Fifteen hours on two trains, accompanied by R and C, a chainsmoking cataracted old man, a small family with two English counting kids, a tiny, four foot nothing old woman in a luminous green sari, an orange turbanned guy seated on the floor, and a whole host of other characters first to Kalka, and then on to Delhi, the temperature rising the further down the mountains we got.
We were going to have to spend an inevitable day traipsing to and from the embassy, but before that FF and I went to the Red Fort, the National Museum and the Ghandi memorial – a museum crammed full of the most hyperactive interactive displays you have ever seen, and uber-keen staff who wouldn’t let you leave a room until you had literally tried everything. Our minds were well and truly filled with the evilness our mother country had committed to India. We had become convinced that being British = being evil.
When we’d first arrived here, Delhi had been completely overwhelming, but now it seemed much more manageable – we weren’t sure if this was because of the Commonwealth Games – there were more police and no one seemed to be scamming us as hard. Or maybe we were just getting ‘acclimated’ as one of the Americans staying at our hotel described it…

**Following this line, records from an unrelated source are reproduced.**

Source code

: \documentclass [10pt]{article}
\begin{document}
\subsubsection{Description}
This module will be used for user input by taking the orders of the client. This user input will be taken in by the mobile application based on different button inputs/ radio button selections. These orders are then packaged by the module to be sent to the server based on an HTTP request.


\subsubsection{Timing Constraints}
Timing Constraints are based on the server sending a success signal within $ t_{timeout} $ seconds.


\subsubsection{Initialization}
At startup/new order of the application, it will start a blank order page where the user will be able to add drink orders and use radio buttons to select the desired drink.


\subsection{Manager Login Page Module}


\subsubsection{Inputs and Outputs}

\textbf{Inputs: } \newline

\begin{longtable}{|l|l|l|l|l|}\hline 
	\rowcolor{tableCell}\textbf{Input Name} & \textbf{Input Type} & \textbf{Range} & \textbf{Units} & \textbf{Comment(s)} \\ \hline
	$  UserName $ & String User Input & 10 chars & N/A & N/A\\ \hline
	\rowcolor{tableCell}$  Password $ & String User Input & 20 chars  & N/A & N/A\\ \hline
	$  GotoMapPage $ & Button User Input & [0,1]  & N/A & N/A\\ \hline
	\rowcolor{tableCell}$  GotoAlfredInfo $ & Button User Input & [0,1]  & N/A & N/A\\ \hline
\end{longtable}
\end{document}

One of FF’s friends, a Northern Irish sports broadcaster covering the Games for the Belfast Telegraph and the Irish Times hosted us for dinner, and we rested up, ready for the onslaught of begging the embassy to give FF a new passport ASAP.
Poor FF. It was a long day, and she saw lots of very upset and desperate people, including a girl who had had her bag stolen from a sleeper train, and had had to abandon her tour group to get it sorted alone, being ripped off by taxi drivers left, right and centre. She lent FF enough money to pay for a new passport and her distress also meant that their passports were fast tracked. Then there were hoards of Afgan refugees in the Indian Visa office. And a South African who aslo needed money or who would be stranded.
All day people offered amnd FF gave multiple kindnesses, which, had one small bad thing not happened to us, we would never have experienced. Travel, it seems, is not just about new sights, sounds and smells, but about the wealth and richness of experiencing humanity in all its varieties, and finding compassion in strange, unexpected but just-at-the-right-time needed places.